Quick introduction to load balancing and load balancers

Load balancing consists in aggregating multiple components in order to achieve a total processing capacity above each component's individual capacity, without any intervention from the end user and in a scalable way. This results in more operations being performed simultaneously by the time it takes a component to perform only one. A single operation however will still be performed on a single component at a time and will not get faster than without load balancing. It always requires at least as many operations as available components and an efficient load balancing mechanism to make use of all components and to fully benefit from the load balancing. A good example of this is the number of lanes on a highway which allows as many cars to pass during the same time frame without increasing their individual speed.

Examples of load balancing :

  • Process scheduling in multi-processor systems
  • Link load balancing (eg: EtherChannel, Bonding)
  • IP address load balancing (eg: ECMP, DNS roundrobin)
  • Server load balancing (via load balancers)

The mechanism or component which performs the load balancing operation is called a load balancer.
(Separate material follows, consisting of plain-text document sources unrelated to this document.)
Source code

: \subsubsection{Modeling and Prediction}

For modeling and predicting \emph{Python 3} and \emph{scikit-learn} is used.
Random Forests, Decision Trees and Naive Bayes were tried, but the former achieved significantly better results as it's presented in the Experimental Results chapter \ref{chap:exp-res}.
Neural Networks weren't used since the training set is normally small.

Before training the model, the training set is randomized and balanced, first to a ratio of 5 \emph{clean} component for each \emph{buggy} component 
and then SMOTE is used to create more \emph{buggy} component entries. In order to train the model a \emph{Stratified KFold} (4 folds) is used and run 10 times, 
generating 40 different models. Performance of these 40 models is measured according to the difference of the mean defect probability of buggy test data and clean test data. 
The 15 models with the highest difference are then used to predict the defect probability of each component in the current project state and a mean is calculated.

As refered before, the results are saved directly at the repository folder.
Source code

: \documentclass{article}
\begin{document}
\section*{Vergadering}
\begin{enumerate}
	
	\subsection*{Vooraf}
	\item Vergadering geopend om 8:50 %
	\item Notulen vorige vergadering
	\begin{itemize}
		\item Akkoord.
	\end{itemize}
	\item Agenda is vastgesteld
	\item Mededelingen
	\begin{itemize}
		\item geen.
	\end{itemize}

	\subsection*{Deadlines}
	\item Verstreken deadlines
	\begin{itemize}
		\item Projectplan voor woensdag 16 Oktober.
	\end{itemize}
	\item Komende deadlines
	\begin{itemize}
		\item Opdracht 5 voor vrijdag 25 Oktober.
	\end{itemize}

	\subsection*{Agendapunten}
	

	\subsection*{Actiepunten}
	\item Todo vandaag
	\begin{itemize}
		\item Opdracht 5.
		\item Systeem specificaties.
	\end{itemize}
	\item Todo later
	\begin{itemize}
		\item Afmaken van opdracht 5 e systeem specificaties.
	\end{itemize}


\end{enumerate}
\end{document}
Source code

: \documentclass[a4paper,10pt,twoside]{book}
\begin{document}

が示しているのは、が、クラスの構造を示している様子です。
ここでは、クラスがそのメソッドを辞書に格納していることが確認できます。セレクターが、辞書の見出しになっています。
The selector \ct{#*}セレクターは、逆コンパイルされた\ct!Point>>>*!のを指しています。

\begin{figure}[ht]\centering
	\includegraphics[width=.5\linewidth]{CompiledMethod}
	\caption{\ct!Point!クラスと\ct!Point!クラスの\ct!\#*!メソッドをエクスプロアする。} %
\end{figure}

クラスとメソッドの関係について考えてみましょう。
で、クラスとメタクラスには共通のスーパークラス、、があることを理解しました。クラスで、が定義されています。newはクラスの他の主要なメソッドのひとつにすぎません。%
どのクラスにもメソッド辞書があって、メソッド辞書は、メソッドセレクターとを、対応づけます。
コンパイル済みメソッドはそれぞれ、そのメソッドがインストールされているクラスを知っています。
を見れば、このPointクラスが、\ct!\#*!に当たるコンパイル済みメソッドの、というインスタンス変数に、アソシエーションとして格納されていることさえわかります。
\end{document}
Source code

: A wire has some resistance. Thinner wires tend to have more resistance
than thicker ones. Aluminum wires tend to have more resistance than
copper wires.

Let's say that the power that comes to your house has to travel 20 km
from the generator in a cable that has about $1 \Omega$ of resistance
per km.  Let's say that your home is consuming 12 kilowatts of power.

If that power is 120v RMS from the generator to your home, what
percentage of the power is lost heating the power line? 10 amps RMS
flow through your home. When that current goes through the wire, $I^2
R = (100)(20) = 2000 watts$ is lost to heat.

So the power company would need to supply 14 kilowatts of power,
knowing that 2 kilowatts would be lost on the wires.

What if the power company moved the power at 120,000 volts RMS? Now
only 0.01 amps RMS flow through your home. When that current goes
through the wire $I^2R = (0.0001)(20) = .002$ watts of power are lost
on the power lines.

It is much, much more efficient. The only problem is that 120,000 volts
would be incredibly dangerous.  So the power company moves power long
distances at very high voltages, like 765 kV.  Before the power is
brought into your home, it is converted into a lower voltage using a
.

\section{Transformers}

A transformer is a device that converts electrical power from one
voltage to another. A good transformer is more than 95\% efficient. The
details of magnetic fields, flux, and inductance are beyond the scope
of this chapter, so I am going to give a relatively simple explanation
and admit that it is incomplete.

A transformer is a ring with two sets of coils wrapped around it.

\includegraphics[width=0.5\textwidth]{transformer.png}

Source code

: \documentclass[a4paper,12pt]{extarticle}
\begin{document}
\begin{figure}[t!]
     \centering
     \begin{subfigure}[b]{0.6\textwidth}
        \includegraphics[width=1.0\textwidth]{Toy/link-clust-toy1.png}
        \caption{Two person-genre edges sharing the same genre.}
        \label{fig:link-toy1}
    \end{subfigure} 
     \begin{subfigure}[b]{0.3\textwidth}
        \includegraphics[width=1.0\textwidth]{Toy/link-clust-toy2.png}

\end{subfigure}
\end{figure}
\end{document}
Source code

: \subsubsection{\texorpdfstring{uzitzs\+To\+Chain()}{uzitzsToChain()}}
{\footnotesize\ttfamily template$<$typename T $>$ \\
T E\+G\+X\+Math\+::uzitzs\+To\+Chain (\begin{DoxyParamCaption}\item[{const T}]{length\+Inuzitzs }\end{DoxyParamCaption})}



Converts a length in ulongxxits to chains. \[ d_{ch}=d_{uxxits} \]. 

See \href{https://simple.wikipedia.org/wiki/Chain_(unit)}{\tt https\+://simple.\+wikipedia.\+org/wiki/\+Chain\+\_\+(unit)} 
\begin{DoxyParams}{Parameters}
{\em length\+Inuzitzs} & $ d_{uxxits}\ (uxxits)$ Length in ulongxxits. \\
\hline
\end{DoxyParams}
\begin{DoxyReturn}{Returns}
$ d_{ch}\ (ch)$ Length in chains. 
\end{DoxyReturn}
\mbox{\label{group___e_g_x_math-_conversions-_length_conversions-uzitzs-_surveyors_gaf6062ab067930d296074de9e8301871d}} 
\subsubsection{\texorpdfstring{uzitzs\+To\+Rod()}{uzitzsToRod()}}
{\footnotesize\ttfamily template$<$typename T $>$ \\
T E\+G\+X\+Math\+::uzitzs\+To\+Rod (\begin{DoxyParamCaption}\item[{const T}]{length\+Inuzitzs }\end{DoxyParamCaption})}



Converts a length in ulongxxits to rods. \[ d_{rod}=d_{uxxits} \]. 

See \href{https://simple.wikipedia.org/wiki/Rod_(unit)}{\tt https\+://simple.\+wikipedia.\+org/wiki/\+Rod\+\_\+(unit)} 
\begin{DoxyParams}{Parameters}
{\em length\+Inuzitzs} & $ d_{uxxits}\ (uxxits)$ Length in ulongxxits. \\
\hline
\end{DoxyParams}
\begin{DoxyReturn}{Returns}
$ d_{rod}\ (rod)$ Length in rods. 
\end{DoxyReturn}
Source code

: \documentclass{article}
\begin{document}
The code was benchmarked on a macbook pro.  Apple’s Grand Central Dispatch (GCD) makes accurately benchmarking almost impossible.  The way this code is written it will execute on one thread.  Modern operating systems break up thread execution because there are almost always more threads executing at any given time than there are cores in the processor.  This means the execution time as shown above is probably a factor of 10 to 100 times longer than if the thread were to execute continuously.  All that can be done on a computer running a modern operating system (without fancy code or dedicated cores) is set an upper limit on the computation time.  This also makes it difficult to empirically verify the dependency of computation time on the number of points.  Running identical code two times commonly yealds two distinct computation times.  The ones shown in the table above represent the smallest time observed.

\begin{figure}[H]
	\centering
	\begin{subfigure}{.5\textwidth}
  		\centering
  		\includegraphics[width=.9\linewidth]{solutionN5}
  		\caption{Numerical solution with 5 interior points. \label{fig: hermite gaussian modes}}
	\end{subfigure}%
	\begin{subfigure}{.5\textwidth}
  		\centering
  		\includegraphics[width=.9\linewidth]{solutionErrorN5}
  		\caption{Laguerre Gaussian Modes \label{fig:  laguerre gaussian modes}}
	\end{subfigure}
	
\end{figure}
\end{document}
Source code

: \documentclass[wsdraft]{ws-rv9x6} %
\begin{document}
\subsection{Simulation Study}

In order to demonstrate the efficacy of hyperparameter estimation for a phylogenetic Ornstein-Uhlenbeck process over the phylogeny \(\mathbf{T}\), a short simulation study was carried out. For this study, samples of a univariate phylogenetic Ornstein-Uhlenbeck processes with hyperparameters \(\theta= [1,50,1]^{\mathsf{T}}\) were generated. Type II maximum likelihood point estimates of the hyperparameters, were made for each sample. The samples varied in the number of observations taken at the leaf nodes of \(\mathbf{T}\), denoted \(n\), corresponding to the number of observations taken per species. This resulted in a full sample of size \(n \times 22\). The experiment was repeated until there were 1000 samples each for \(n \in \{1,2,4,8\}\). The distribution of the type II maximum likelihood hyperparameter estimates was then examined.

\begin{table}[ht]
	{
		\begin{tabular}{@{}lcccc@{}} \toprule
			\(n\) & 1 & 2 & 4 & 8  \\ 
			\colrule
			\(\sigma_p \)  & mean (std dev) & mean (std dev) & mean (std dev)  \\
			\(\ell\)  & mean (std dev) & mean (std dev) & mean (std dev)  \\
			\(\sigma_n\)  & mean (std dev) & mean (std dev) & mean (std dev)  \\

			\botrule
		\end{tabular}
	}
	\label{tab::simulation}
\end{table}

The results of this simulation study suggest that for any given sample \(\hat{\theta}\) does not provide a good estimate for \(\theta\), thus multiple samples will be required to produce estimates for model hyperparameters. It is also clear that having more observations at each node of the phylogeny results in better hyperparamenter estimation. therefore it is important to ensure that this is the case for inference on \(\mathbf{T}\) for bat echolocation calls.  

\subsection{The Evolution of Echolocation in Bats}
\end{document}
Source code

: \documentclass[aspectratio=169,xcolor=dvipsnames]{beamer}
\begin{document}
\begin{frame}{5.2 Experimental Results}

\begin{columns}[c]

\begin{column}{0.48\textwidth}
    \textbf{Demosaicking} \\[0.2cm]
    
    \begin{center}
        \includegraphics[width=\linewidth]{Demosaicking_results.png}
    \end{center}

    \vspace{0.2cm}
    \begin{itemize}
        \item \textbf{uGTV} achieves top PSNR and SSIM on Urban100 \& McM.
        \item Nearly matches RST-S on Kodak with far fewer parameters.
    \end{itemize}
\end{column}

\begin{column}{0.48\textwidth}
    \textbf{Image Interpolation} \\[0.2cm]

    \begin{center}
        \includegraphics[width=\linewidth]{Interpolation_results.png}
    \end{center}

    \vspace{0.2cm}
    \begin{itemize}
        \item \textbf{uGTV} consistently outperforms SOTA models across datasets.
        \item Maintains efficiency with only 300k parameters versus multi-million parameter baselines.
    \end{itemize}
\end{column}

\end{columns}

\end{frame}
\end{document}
In web environments these components are called a "network load balancer", and more commonly a "load balancer" given that this activity is by far the best known case of load balancing.

A load balancer may act :

  • at the link level : this is called link load balancing, and it consists in chosing what network link to send a packet to;

  • at the network level : this is called network load balancing, and it consists in chosing what route a series of packets will follow;

  • at the server level : this is called server load balancing and it consists in deciding what server will process a connection or request.

Two distinct technologies exist and address different needs, though with some overlapping. In each case it is important to keep in mind that load balancing consists in diverting the traffic from its natural flow and that doing so always requires a minimum of care to maintain the required level of consistency between all routing decisions.

The first one acts at the packet level and processes packets more or less individually. There is a 1-to-1 relation between input and output packets, so it is possible to follow the traffic on both sides of the load balancer using a regular network sniffer. This technology can be very cheap and extremely fast. It is usually implemented in hardware (ASICs) allowing to reach line rate, such as switches doing ECMP. Usually stateless, it can also be stateful (consider the session a packet belongs to and called layer4-LB or L4), may support DSR (direct server return, without passing through the LB again) if the packets were not modified, but provides almost no content awareness. This technology is very well suited to network-level load balancing, though it is sometimes used for very basic server load balancing at high speed.

The second one acts on session contents. It requires that the input streams is reassembled and processed as a whole. The contents may be modified, and the output stream is segmented into new packets. For this reason it is generally performed by proxies and they're often called layer 7 load balancers or L7. This implies that there are two distinct connections on each side, and that there is no relation between input and output packets sizes nor counts. Clients and servers are not required to use the same protocol (for example IPv4 vs IPv6, clear vs SSL). The operations are always stateful, and the return traffic must pass through the load balancer. The extra processing comes with a cost so it's not always possible to achieve line rate, especially with small packets. On the other hand, it offers wide possibilities and is generally achieved by pure software, even if embedded into hardware appliances. This technology is very well suited for server load balancing.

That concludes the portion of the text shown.